*Recorded data*.
::::::::

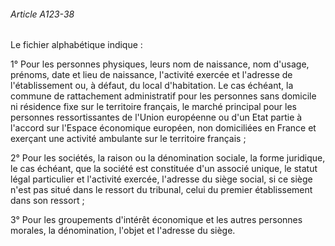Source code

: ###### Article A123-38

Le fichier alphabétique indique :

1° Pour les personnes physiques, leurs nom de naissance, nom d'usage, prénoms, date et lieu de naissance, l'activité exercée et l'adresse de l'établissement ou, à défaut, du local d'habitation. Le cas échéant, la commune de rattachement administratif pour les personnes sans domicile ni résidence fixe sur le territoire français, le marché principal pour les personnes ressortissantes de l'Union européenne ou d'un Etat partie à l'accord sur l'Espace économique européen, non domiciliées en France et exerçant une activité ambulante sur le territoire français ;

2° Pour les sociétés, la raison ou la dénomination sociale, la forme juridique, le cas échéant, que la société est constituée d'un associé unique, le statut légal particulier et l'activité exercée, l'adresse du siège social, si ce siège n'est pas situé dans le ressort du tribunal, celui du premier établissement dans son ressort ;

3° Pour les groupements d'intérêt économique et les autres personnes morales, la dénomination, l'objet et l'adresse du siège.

::::::::

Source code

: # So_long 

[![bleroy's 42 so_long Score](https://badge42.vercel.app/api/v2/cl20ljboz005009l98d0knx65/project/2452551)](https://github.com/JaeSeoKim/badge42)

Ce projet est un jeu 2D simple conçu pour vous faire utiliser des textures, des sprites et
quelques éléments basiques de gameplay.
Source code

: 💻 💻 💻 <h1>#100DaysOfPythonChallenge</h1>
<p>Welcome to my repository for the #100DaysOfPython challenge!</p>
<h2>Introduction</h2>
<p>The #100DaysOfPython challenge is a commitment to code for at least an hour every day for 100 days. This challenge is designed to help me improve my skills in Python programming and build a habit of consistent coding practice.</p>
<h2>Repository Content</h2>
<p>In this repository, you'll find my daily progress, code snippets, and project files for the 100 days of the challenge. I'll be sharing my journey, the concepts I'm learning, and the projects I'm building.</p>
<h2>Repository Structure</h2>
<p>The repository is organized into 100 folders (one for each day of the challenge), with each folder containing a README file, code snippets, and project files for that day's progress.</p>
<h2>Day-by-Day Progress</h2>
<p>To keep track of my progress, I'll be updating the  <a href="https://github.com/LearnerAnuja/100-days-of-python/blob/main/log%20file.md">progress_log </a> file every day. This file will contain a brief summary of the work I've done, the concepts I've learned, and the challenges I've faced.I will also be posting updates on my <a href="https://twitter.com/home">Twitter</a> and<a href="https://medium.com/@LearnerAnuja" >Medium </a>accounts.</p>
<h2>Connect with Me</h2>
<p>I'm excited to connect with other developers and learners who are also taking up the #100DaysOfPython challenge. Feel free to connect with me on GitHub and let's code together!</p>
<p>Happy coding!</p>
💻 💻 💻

::::::::

*What the exercise asks*. How many lines in the records above contain the word "coding"? State that number and nothing more.

*Response box*. 2